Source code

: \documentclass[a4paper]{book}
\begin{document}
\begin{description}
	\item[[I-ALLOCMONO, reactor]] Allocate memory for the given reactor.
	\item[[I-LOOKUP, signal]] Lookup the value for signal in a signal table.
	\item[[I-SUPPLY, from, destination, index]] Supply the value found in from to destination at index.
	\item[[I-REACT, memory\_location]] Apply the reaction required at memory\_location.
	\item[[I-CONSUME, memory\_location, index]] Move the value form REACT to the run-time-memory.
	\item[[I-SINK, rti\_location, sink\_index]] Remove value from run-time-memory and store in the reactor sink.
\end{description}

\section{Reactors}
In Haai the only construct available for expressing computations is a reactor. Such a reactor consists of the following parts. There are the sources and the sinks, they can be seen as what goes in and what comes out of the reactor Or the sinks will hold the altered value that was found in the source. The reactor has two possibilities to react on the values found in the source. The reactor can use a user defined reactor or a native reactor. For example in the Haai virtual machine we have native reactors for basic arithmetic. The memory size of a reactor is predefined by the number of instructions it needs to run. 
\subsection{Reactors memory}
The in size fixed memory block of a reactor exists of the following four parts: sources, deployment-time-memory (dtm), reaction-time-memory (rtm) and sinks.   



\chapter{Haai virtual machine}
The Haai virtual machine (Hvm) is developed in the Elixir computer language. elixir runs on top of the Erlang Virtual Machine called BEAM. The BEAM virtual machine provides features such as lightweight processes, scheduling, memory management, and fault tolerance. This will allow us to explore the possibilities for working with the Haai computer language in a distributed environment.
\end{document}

---

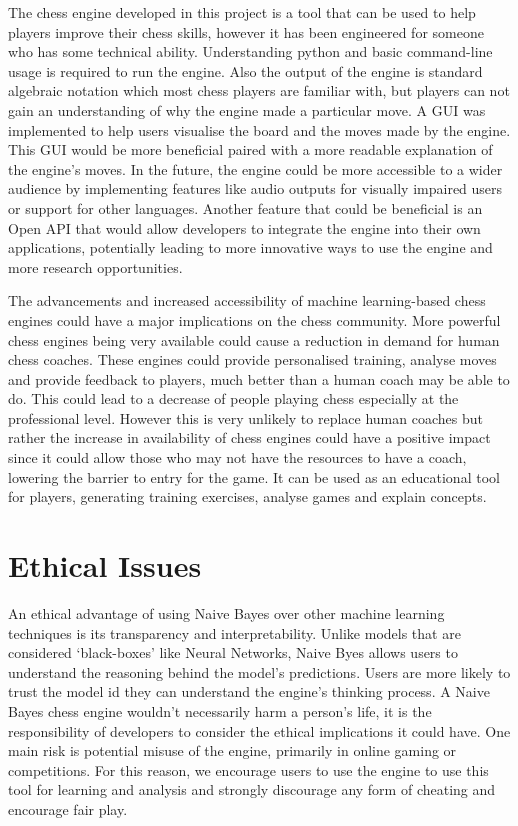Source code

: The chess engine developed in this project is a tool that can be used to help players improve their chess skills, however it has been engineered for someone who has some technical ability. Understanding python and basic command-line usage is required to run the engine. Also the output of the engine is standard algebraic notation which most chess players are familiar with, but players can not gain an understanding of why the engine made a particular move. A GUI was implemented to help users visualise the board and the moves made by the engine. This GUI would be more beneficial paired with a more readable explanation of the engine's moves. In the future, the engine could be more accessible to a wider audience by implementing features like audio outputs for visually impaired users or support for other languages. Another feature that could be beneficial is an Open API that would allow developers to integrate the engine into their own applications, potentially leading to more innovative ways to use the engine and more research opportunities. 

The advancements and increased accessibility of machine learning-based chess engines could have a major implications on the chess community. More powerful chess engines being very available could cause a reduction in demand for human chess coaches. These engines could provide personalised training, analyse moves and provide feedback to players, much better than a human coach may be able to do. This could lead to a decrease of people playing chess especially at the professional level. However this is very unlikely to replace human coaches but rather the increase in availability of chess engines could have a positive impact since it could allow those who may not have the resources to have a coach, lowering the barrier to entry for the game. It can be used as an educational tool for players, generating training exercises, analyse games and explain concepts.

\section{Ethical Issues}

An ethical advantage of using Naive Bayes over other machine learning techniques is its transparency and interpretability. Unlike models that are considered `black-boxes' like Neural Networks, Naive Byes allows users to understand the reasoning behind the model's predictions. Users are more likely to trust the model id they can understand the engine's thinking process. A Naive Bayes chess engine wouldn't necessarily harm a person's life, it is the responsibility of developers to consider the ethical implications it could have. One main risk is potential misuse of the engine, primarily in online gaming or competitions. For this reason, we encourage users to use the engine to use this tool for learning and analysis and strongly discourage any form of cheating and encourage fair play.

---

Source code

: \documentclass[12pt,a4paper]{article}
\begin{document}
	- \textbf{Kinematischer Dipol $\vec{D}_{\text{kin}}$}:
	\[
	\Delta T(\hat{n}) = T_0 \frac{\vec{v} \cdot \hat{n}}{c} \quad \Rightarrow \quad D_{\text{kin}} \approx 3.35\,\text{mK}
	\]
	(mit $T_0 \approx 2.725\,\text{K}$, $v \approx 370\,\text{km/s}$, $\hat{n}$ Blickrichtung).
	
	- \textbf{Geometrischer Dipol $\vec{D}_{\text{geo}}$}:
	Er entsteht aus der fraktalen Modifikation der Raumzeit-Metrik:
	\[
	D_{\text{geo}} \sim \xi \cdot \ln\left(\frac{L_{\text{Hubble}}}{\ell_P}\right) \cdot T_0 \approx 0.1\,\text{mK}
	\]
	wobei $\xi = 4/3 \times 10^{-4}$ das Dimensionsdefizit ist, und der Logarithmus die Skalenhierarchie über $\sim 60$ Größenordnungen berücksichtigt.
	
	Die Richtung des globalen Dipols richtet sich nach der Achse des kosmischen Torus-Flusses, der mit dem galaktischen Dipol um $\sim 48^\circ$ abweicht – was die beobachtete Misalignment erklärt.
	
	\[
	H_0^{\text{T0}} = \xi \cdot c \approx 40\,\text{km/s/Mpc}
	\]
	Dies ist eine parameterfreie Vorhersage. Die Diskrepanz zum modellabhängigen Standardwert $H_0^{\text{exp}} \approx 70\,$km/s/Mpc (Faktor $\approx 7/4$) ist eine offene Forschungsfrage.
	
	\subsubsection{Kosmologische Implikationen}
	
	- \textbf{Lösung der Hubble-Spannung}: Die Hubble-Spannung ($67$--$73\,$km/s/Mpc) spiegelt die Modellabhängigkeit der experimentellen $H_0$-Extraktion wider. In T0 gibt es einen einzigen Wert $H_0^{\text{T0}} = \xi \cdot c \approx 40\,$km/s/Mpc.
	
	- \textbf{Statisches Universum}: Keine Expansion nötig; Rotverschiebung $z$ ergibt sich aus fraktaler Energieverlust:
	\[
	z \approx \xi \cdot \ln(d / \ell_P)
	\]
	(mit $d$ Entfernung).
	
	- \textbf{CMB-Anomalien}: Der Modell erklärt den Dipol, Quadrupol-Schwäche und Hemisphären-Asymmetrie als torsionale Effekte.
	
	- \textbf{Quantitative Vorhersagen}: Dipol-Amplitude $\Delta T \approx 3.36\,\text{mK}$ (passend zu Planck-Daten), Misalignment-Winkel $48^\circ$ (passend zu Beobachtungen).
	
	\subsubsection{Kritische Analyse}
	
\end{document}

*TASK BRIEF:* Show every line above in which the word "description" appears.

*RESPONSE TO THE EXERCISE:*
\begin{description}
\end{description}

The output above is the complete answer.